How do we help the blind prodigal? 

  1. We desire the change in others, not for our sake, but for their relationship with God.
    This is not about us. It’s about the relationship that needs to be reconciled between the prodigal and God. This crisis is also an invitation for us in some way to review our life for blind spots.Put first things first and we get second things thrown in: put second things first & we lose both first and second things. C.S.Lewis
  2. We pray with an awareness of our prodigal blindness.
    Out of an awareness of own propensity to ‘wander’ and ‘get lost’ we can pray with self-brokenness and honesty. It’s common knowledge that “God goes against the willful proud; God gives grace to the willing humble.” James 4:6
  3. We don’t run after them.
    Often we need to let them go. Certainly, if the person is mentally unwell, we need to intervene gently. 
  4. We don’t rescue them from the natural consequences of their choices.
    Those natural consequences of going down the hierarchy of needs can shake a person’s reality back to normal. 
  5. We pray for a trickle memory of love to course its way through their thinking.
    Just a memory, a little reminder of the love that was theirs can start the cracking of the delusion. 
  6. We pray for a change in direction.
    Just an ever so slight movement of hope away from the direction of the pig pen.
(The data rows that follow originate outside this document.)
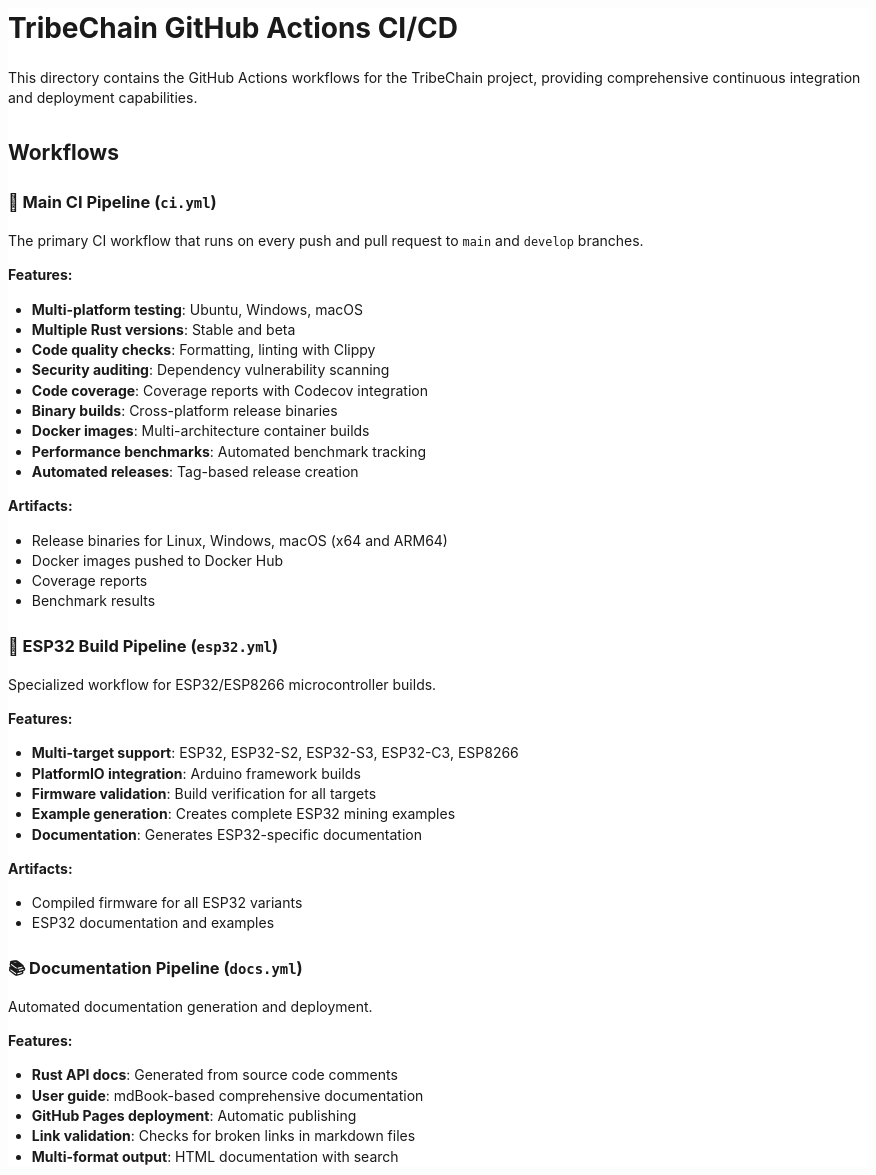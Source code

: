 # TribeChain GitHub Actions CI/CD

This directory contains the GitHub Actions workflows for the TribeChain project, providing comprehensive continuous integration and deployment capabilities.

## Workflows

### 🔧 Main CI Pipeline (`ci.yml`)

The primary CI workflow that runs on every push and pull request to `main` and `develop` branches.

**Features:**
- **Multi-platform testing**: Ubuntu, Windows, macOS
- **Multiple Rust versions**: Stable and beta
- **Code quality checks**: Formatting, linting with Clippy
- **Security auditing**: Dependency vulnerability scanning
- **Code coverage**: Coverage reports with Codecov integration
- **Binary builds**: Cross-platform release binaries
- **Docker images**: Multi-architecture container builds
- **Performance benchmarks**: Automated benchmark tracking
- **Automated releases**: Tag-based release creation

**Artifacts:**
- Release binaries for Linux, Windows, macOS (x64 and ARM64)
- Docker images pushed to Docker Hub
- Coverage reports
- Benchmark results

### 📱 ESP32 Build Pipeline (`esp32.yml`)

Specialized workflow for ESP32/ESP8266 microcontroller builds.

**Features:**
- **Multi-target support**: ESP32, ESP32-S2, ESP32-S3, ESP32-C3, ESP8266
- **PlatformIO integration**: Arduino framework builds
- **Firmware validation**: Build verification for all targets
- **Example generation**: Creates complete ESP32 mining examples
- **Documentation**: Generates ESP32-specific documentation

**Artifacts:**
- Compiled firmware for all ESP32 variants
- ESP32 documentation and examples

### 📚 Documentation Pipeline (`docs.yml`)

Automated documentation generation and deployment.

**Features:**
- **Rust API docs**: Generated from source code comments
- **User guide**: mdBook-based comprehensive documentation
- **GitHub Pages deployment**: Automatic publishing
- **Link validation**: Checks for broken links in markdown files
- **Multi-format output**: HTML documentation with search
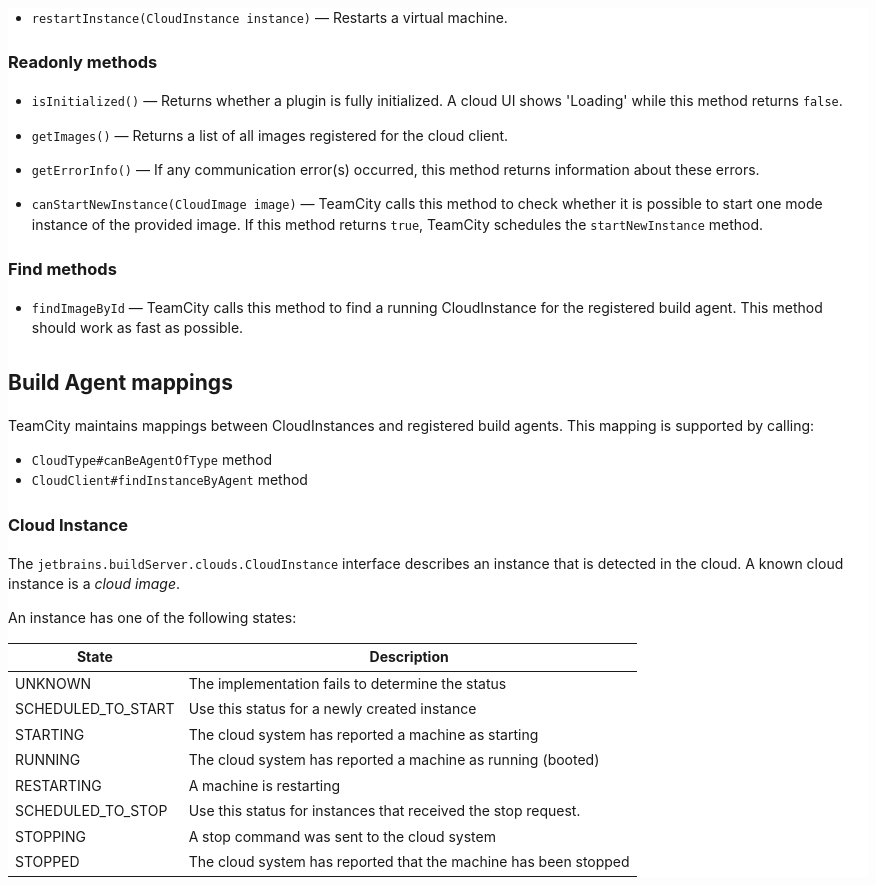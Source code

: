 * `restartInstance(CloudInstance instance)` &mdash; Restarts a virtual machine.

### Readonly methods


* `isInitialized()` &mdash; Returns whether a plugin is fully initialized. A cloud UI shows 'Loading' while this method returns `false`.

* `getImages()` &mdash; Returns a list of all images registered for the cloud client.

* `getErrorInfo()` &mdash; If any communication error(s) occurred, this method returns information about these errors.

* `canStartNewInstance(CloudImage image)` &mdash; TeamCity calls this method to check whether it is possible to start one mode instance of the provided image. If this method returns `true`, TeamCity schedules the `startNewInstance` method.

### Find methods

* `findImageById` &mdash; TeamCity calls this method to find a running CloudInstance for the registered build agent. This method should work as fast as possible.

## Build Agent mappings

TeamCity maintains mappings between CloudInstances and registered build agents. This mapping is supported by calling:

* `CloudType#canBeAgentOfType` method
* `CloudClient#findInstanceByAgent` method

### Cloud Instance

The `jetbrains.buildServer.clouds.CloudInstance` interface describes an instance that is detected in the cloud. A known cloud instance is a *cloud image*.


An instance has one of the following states:

| State              | Description                                                     |
|--------------------|-----------------------------------------------------------------|
| UNKNOWN            | The implementation fails to determine the status                |
| SCHEDULED_TO_START | Use this status for a newly created instance                    |
| STARTING           | The cloud system has reported a machine as starting             |
| RUNNING            | The cloud system has reported a machine as running (booted)     |
| RESTARTING         | A machine is restarting                                         |
| SCHEDULED_TO_STOP  | Use this status for instances that received the stop request.   |
| STOPPING           | A stop command was sent to the cloud system                     |
| STOPPED            | The cloud system has reported that the machine has been stopped |

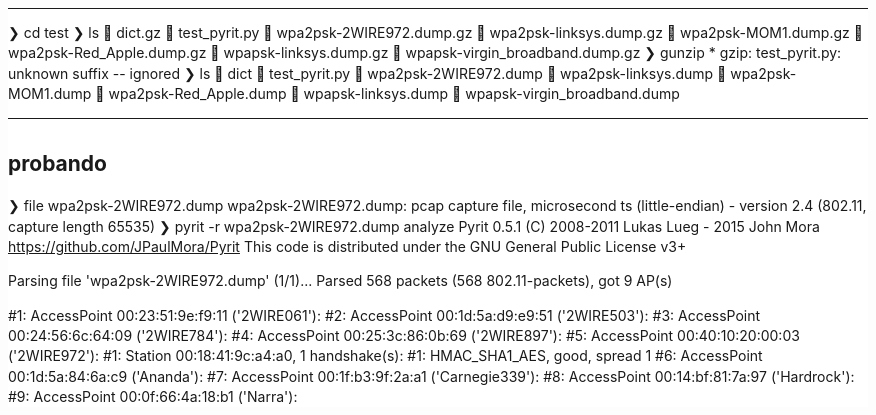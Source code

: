 -----
❯ cd test
❯ ls
 dict.gz   test_pyrit.py   wpa2psk-2WIRE972.dump.gz   wpa2psk-linksys.dump.gz   wpa2psk-MOM1.dump.gz   wpa2psk-Red_Apple.dump.gz   wpapsk-linksys.dump.gz   wpapsk-virgin_broadband.dump.gz
❯ gunzip *
gzip: test_pyrit.py: unknown suffix -- ignored
❯ ls
 dict   test_pyrit.py   wpa2psk-2WIRE972.dump   wpa2psk-linksys.dump   wpa2psk-MOM1.dump   wpa2psk-Red_Apple.dump   wpapsk-linksys.dump   wpapsk-virgin_broadband.dump


------
## probando
❯ file wpa2psk-2WIRE972.dump
wpa2psk-2WIRE972.dump: pcap capture file, microsecond ts (little-endian) - version 2.4 (802.11, capture length 65535)
❯ pyrit -r wpa2psk-2WIRE972.dump analyze
Pyrit 0.5.1 (C) 2008-2011 Lukas Lueg - 2015 John Mora
https://github.com/JPaulMora/Pyrit
This code is distributed under the GNU General Public License v3+

Parsing file 'wpa2psk-2WIRE972.dump' (1/1)...
Parsed 568 packets (568 802.11-packets), got 9 AP(s)

#1: AccessPoint 00:23:51:9e:f9:11 ('2WIRE061'):
#2: AccessPoint 00:1d:5a:d9:e9:51 ('2WIRE503'):
#3: AccessPoint 00:24:56:6c:64:09 ('2WIRE784'):
#4: AccessPoint 00:25:3c:86:0b:69 ('2WIRE897'):
#5: AccessPoint 00:40:10:20:00:03 ('2WIRE972'):
  #1: Station 00:18:41:9c:a4:a0, 1 handshake(s):
    #1: HMAC_SHA1_AES, good, spread 1
#6: AccessPoint 00:1d:5a:84:6a:c9 ('Ananda'):
#7: AccessPoint 00:1f:b3:9f:2a:a1 ('Carnegie339'):
#8: AccessPoint 00:14:bf:81:7a:97 ('Hardrock'):
#9: AccessPoint 00:0f:66:4a:18:b1 ('Narra'):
We may desire a repentance, a full-blown acknowledgement of error, but it always begins with a slight change in direction. Pray for the little and hope for the large. 
  7. We never give up watching and waiting.
    We recognise this is not about us and what we want. Instead, this is about the relationship between the prodigal and God. We join with the family of three and watch and wait. 

What would it be like if all of us were looking out for each other the way the father did for the son. Consistently looking, hoping and praying.

Quotes to consider

  • The pain of aloneness and pointlessness is piercing. It demands relief. That single fact — that the pain of living apart from God is unbearable — exposes our sinfulness as horribly grotesque and foolish. We insist on finding relief without coming to God on His terms.  Larry Crabb
  • To live by grace means to acknowledge my whole life story, the light side and the dark. In admitting my shadow side I learn who I am and what God’s grace means. Brennan Manning
  • The world’s love is and always will be conditional. As long as I keep looking for my true self in the world of conditional love, I will remain “hooked” to the world-trying, failing, and trying again. It is a world that fosters addictions because what it offers cannot satisfy the deepest craving of my heart.  Henri J.M. Nouwen

Questions to answer 

  1. Think of a time when you ‘wandered off’. What brought you back?
  2. Why does it take getting to the bottom of Maslow’s hierarchy of needs to bring us to our senses?
  3. What are some ‘Judas goats’ that people so easily get led astray by?